- **What you will do**:
Lines below containing the word "details" should be copied out.

Segment Start: Supplied information

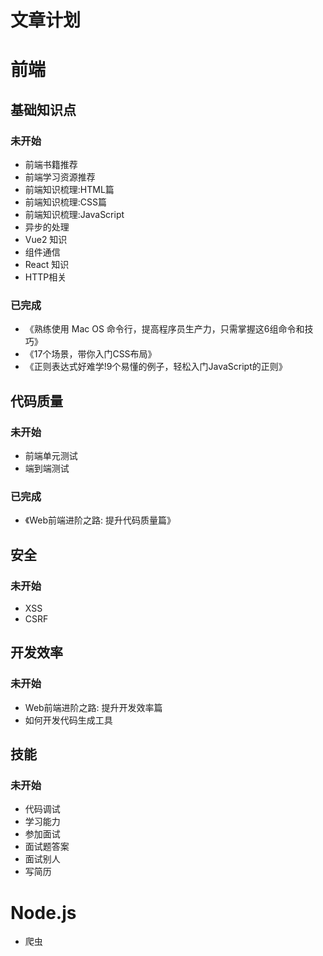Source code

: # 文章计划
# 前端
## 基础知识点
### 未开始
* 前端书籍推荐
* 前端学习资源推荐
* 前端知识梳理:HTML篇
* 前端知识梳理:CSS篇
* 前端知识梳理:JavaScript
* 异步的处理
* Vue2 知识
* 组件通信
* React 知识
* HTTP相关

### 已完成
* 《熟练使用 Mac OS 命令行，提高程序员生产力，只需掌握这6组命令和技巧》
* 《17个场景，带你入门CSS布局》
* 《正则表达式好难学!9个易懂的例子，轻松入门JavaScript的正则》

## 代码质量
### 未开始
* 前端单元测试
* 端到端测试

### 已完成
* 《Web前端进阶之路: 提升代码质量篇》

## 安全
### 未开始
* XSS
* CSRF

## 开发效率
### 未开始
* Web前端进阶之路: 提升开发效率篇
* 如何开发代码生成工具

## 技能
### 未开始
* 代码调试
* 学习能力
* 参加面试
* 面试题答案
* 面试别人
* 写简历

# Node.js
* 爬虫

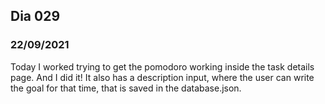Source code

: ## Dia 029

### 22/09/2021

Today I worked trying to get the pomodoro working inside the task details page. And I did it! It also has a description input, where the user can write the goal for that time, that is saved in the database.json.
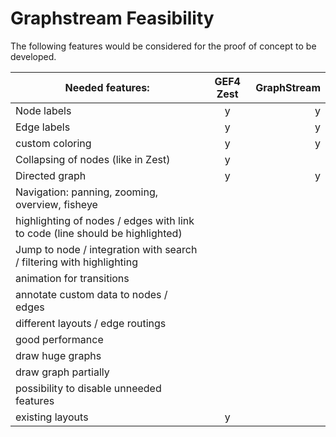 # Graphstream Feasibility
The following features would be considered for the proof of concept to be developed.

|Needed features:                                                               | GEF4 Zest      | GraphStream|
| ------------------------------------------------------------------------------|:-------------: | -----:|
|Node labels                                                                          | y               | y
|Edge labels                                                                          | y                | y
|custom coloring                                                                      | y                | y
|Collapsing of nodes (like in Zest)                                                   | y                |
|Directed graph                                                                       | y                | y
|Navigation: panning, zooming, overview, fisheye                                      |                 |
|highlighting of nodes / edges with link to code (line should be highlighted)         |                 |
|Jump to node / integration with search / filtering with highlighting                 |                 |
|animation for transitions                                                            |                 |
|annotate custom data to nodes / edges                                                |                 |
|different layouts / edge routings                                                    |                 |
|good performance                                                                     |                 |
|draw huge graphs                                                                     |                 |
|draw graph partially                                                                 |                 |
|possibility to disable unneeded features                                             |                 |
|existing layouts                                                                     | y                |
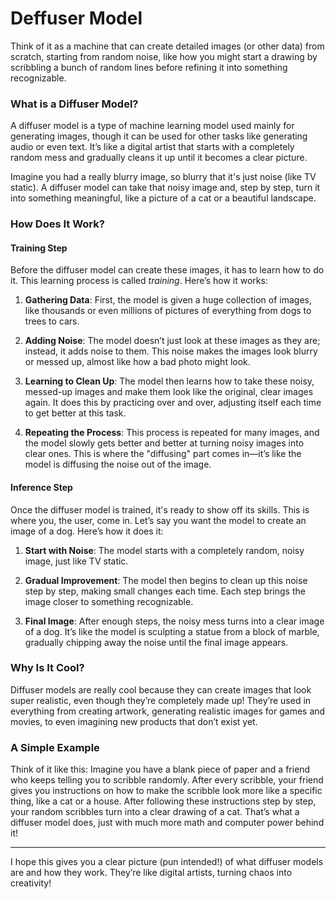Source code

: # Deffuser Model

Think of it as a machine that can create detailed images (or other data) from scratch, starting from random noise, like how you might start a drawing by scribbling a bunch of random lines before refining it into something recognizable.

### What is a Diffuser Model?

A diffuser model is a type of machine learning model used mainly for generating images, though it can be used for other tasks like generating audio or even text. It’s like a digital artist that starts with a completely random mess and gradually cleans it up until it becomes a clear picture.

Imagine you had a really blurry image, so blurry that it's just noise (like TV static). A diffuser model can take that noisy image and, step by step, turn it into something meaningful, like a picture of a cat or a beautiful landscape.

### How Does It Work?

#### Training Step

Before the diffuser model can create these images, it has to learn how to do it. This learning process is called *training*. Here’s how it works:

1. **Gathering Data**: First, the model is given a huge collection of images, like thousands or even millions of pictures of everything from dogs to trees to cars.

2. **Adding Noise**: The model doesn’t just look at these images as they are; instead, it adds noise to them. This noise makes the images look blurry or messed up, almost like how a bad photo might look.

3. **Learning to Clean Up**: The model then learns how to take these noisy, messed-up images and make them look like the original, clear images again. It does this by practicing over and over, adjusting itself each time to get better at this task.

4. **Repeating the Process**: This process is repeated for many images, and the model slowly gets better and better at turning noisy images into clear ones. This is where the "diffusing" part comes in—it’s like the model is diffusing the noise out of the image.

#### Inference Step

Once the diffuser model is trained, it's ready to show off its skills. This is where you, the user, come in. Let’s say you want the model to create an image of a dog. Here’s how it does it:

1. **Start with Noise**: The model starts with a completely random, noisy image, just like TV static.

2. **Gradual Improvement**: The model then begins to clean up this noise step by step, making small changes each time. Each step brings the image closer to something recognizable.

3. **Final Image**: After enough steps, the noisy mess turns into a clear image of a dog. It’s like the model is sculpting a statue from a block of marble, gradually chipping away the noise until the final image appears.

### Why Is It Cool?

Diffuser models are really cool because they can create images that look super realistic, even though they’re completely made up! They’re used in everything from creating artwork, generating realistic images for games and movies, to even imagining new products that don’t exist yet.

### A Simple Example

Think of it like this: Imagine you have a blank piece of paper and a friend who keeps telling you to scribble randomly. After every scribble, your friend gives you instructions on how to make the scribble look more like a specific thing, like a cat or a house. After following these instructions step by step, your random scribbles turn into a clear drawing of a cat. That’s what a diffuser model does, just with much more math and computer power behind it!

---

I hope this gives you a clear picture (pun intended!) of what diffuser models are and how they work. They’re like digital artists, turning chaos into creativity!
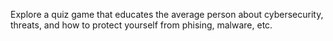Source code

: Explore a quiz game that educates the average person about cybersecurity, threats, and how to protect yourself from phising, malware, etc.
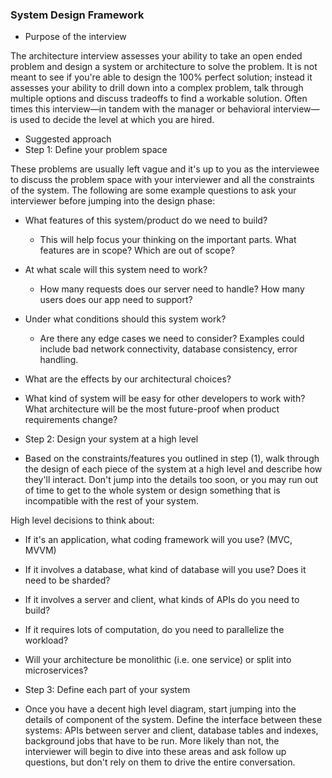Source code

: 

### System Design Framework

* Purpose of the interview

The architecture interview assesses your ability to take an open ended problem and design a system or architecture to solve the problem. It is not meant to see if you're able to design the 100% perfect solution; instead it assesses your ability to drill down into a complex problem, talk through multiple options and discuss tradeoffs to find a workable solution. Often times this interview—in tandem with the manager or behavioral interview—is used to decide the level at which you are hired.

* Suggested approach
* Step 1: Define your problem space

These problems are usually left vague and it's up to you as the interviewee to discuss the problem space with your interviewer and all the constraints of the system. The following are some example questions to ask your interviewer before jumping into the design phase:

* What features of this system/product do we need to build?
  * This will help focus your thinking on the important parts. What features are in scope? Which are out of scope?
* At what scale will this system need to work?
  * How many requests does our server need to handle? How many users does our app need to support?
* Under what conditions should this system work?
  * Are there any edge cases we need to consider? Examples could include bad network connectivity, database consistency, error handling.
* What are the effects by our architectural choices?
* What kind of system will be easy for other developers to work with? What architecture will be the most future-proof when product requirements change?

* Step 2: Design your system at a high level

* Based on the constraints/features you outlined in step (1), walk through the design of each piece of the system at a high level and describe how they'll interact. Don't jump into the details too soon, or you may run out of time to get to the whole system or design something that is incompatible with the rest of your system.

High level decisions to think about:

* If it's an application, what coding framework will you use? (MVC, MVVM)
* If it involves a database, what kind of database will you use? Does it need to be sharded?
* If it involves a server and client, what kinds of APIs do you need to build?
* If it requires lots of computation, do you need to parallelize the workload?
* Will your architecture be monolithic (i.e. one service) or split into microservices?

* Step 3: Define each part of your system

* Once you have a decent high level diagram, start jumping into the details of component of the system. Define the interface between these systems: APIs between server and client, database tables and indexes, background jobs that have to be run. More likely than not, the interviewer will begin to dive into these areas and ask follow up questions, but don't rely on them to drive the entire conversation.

Segment End: Supplied information
Segment Start: Supplied information

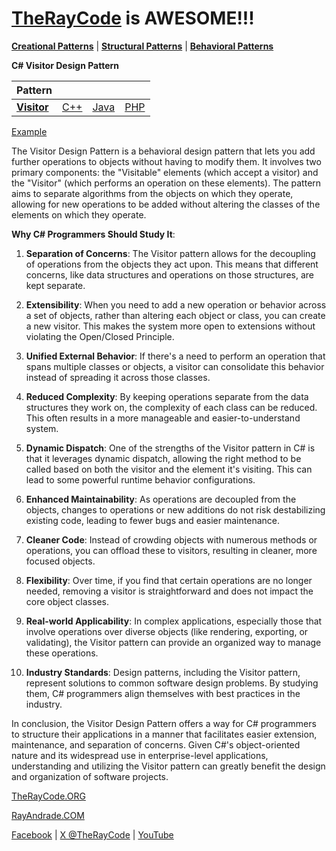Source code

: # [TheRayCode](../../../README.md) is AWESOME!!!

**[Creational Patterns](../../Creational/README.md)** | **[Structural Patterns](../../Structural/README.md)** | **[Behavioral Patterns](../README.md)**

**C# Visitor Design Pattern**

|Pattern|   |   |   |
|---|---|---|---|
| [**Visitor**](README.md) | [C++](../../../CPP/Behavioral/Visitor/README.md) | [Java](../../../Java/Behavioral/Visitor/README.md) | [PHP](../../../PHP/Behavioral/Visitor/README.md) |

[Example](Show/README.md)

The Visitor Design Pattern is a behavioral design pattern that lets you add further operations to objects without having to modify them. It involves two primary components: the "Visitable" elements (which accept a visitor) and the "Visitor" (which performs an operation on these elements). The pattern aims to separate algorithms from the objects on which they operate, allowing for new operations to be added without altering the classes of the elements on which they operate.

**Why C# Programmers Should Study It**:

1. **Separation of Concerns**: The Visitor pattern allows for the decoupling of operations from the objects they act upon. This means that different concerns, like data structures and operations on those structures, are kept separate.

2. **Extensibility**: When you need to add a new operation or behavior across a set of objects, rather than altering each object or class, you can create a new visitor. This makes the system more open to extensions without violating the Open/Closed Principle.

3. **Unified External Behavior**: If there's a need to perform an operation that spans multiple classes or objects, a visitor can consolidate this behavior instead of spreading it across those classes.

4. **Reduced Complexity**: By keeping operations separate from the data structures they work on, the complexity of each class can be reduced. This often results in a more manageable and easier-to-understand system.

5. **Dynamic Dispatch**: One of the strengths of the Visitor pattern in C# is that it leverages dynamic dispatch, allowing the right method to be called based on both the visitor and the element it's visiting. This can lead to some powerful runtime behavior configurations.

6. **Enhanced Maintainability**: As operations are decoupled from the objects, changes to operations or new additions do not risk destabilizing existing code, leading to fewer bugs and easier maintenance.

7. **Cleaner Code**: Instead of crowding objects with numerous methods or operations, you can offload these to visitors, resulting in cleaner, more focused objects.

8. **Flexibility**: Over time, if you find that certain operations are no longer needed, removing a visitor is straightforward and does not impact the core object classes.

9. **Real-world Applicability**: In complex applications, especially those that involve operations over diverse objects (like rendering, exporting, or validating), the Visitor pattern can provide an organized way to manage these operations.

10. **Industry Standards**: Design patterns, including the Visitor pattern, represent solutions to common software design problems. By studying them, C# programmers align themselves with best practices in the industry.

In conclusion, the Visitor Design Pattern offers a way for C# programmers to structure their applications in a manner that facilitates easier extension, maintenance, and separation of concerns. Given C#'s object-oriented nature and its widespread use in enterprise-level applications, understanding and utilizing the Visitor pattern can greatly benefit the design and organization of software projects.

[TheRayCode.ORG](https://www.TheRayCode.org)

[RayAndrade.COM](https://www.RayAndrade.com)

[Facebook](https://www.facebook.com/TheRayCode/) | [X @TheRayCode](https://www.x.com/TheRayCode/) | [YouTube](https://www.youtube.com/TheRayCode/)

Segment End: Supplied information

- **Written solution**:
Today I worked trying to get the pomodoro working inside the task details page. And I did it! It also has a description input, where the user can write the goal for that time, that is saved in the database.json.
* Based on the constraints/features you outlined in step (1), walk through the design of each piece of the system at a high level and describe how they'll interact. Don't jump into the details too soon, or you may run out of time to get to the whole system or design something that is incompatible with the rest of your system.
* Once you have a decent high level diagram, start jumping into the details of component of the system. Define the interface between these systems: APIs between server and client, database tables and indexes, background jobs that have to be run. More likely than not, the interviewer will begin to dive into these areas and ask follow up questions, but don't rely on them to drive the entire conversation.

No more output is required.